• PROBLEM:
Copy verbatim the block of lines in the entries below whose first line contains "<span m=''158990''>wouldn''t</span> <span" and whose last line contains "<span m=''183970''>one</span> <span". Leave out all other lines.

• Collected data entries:
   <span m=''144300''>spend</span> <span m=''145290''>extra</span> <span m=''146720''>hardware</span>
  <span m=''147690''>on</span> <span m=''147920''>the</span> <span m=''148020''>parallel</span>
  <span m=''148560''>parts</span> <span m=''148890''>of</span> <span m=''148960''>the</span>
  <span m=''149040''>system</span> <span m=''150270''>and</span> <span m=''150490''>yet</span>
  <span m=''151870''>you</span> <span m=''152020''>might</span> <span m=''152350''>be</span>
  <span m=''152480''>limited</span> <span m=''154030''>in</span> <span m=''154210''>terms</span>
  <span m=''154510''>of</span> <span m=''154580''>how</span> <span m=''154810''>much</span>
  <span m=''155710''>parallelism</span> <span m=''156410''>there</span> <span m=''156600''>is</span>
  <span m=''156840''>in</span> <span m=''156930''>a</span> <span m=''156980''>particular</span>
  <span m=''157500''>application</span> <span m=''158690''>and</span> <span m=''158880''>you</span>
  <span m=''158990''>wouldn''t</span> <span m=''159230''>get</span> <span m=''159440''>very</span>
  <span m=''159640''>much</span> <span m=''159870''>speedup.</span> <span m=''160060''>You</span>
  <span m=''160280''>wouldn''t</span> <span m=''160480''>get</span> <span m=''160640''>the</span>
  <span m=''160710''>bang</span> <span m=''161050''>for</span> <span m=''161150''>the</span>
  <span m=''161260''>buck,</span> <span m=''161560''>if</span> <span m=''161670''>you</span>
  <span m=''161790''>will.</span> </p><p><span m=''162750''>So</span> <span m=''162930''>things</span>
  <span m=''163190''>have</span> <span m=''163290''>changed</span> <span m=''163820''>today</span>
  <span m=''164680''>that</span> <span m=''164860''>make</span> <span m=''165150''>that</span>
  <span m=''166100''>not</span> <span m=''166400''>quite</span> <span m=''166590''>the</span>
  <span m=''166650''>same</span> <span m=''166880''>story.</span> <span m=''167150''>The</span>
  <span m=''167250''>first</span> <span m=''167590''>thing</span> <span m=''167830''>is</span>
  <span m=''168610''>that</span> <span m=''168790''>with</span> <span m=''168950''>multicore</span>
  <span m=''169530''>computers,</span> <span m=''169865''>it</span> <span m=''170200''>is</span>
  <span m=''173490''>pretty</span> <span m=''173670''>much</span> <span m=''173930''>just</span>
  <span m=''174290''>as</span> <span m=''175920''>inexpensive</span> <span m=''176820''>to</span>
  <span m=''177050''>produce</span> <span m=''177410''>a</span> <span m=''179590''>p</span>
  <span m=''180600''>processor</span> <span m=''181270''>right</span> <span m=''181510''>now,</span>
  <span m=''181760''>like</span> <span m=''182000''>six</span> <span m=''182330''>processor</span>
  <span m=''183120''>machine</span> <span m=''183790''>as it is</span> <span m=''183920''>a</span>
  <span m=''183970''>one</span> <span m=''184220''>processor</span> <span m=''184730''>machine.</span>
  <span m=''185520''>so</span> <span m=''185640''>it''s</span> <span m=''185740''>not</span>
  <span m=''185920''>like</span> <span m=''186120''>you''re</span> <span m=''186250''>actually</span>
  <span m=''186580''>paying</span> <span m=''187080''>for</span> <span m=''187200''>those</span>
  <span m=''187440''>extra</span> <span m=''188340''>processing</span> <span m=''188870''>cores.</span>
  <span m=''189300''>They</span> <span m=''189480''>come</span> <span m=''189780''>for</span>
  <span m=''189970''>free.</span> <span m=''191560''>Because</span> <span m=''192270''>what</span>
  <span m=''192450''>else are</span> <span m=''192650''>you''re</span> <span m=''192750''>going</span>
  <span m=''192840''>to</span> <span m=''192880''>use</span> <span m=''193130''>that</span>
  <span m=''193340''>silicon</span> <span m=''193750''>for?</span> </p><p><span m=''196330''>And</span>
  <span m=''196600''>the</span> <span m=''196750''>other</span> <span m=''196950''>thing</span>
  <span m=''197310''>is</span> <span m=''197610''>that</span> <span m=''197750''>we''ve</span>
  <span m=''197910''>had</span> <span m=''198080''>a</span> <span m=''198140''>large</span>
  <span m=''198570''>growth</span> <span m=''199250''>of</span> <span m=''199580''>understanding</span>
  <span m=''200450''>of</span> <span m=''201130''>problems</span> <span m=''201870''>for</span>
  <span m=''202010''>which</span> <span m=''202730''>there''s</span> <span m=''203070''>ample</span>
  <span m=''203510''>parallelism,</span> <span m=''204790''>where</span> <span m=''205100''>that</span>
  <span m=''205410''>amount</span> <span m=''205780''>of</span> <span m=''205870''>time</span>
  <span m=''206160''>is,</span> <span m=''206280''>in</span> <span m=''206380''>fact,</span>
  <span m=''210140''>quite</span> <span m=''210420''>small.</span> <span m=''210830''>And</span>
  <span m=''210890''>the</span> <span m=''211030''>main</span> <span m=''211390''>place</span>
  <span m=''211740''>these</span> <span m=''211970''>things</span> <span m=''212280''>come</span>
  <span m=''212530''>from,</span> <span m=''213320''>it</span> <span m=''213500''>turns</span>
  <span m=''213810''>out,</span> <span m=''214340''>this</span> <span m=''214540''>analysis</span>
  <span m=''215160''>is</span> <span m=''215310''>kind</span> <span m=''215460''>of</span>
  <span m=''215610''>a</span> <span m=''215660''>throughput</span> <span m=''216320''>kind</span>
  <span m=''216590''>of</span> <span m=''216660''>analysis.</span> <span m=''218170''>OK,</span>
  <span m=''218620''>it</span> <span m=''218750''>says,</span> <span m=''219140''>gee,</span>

• PROBLEM SOLUTION:
  <span m=''158990''>wouldn''t</span> <span m=''159230''>get</span> <span m=''159440''>very</span>
  <span m=''159640''>much</span> <span m=''159870''>speedup.</span> <span m=''160060''>You</span>
  <span m=''160280''>wouldn''t</span> <span m=''160480''>get</span> <span m=''160640''>the</span>
  <span m=''160710''>bang</span> <span m=''161050''>for</span> <span m=''161150''>the</span>
  <span m=''161260''>buck,</span> <span m=''161560''>if</span> <span m=''161670''>you</span>
  <span m=''161790''>will.</span> </p><p><span m=''162750''>So</span> <span m=''162930''>things</span>
  <span m=''163190''>have</span> <span m=''163290''>changed</span> <span m=''163820''>today</span>
  <span m=''164680''>that</span> <span m=''164860''>make</span> <span m=''165150''>that</span>
  <span m=''166100''>not</span> <span m=''166400''>quite</span> <span m=''166590''>the</span>
  <span m=''166650''>same</span> <span m=''166880''>story.</span> <span m=''167150''>The</span>
  <span m=''167250''>first</span> <span m=''167590''>thing</span> <span m=''167830''>is</span>
  <span m=''168610''>that</span> <span m=''168790''>with</span> <span m=''168950''>multicore</span>
  <span m=''169530''>computers,</span> <span m=''169865''>it</span> <span m=''170200''>is</span>
  <span m=''173490''>pretty</span> <span m=''173670''>much</span> <span m=''173930''>just</span>
  <span m=''174290''>as</span> <span m=''175920''>inexpensive</span> <span m=''176820''>to</span>
  <span m=''177050''>produce</span> <span m=''177410''>a</span> <span m=''179590''>p</span>
  <span m=''180600''>processor</span> <span m=''181270''>right</span> <span m=''181510''>now,</span>
  <span m=''181760''>like</span> <span m=''182000''>six</span> <span m=''182330''>processor</span>
  <span m=''183120''>machine</span> <span m=''183790''>as it is</span> <span m=''183920''>a</span>
  <span m=''183970''>one</span> <span m=''184220''>processor</span> <span m=''184730''>machine.</span>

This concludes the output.